Problem statement:
In the entries below, how many lines hold the word "Palito"? Answer with the number only.

Records from a data source:
================================
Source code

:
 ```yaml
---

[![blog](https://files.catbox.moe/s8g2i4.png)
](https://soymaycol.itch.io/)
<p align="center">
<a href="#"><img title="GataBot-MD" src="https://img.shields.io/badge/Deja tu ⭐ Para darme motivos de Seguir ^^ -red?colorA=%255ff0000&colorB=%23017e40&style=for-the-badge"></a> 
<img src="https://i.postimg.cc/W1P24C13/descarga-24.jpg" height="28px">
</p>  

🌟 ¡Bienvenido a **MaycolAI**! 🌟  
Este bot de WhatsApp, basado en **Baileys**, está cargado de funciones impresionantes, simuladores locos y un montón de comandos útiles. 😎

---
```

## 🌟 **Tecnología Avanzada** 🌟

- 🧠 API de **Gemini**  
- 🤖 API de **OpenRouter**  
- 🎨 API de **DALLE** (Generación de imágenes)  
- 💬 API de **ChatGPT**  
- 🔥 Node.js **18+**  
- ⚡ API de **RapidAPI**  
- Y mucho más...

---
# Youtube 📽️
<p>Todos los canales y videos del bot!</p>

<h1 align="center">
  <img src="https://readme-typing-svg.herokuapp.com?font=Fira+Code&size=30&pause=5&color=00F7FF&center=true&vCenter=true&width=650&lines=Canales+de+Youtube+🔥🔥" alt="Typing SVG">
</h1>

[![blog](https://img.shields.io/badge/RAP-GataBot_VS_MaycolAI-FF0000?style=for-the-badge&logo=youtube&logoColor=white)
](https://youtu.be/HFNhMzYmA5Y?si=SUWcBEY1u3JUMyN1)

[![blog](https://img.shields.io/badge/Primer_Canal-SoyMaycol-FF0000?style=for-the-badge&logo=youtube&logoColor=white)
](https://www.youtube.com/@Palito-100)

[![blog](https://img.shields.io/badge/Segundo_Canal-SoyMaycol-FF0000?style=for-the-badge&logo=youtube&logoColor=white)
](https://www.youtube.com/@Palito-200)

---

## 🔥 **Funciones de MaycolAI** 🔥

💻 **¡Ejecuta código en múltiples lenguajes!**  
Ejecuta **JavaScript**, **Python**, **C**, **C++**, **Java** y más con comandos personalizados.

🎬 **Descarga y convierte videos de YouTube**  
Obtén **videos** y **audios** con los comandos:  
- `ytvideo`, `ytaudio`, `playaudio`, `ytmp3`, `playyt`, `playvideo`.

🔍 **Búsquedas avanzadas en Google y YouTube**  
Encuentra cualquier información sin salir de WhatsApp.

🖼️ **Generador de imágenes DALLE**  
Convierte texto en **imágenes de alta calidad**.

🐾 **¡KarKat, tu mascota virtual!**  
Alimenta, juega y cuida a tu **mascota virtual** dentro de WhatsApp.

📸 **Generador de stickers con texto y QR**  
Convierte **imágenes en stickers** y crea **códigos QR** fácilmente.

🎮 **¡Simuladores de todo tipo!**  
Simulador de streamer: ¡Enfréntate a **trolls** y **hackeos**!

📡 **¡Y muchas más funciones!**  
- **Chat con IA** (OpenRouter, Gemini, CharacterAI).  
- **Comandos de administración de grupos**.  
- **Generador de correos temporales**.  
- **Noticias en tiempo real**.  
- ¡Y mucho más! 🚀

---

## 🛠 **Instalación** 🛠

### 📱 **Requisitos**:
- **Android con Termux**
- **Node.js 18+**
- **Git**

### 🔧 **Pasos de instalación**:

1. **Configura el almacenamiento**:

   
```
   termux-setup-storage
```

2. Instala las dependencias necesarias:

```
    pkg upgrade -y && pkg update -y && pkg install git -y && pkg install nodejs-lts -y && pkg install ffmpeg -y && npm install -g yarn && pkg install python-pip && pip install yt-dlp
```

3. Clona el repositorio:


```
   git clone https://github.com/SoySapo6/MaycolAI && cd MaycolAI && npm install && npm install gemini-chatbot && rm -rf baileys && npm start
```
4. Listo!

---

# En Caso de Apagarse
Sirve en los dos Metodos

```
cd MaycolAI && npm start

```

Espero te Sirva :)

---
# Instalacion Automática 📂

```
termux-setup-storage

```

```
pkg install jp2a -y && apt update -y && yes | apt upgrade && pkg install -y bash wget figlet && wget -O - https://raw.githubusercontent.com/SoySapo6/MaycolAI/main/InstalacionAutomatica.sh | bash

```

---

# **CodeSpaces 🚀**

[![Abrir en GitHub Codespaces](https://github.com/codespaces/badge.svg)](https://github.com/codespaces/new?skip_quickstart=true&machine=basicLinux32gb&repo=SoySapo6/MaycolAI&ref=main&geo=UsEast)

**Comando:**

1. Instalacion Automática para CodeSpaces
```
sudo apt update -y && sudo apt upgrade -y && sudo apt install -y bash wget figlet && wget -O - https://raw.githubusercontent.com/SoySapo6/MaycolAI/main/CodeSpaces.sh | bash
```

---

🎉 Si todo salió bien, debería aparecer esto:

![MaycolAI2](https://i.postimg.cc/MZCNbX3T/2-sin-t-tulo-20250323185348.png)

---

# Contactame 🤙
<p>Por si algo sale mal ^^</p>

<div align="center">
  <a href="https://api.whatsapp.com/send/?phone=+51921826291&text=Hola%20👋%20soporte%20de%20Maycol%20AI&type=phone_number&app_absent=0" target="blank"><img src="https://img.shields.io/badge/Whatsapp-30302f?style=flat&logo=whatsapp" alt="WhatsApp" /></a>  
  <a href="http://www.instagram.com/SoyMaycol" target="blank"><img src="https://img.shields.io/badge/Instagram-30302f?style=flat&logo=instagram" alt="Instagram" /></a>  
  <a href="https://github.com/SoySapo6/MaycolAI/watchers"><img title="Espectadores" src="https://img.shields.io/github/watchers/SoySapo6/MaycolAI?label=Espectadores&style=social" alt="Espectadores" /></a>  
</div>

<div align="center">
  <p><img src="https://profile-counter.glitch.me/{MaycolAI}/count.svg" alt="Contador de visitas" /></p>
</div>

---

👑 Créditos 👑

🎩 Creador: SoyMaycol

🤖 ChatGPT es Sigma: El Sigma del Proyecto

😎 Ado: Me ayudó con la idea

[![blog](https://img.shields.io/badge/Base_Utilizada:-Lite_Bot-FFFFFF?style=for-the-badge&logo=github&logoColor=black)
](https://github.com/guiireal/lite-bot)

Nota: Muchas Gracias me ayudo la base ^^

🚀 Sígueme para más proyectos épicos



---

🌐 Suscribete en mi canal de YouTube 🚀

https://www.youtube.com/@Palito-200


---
================================
Solution:
3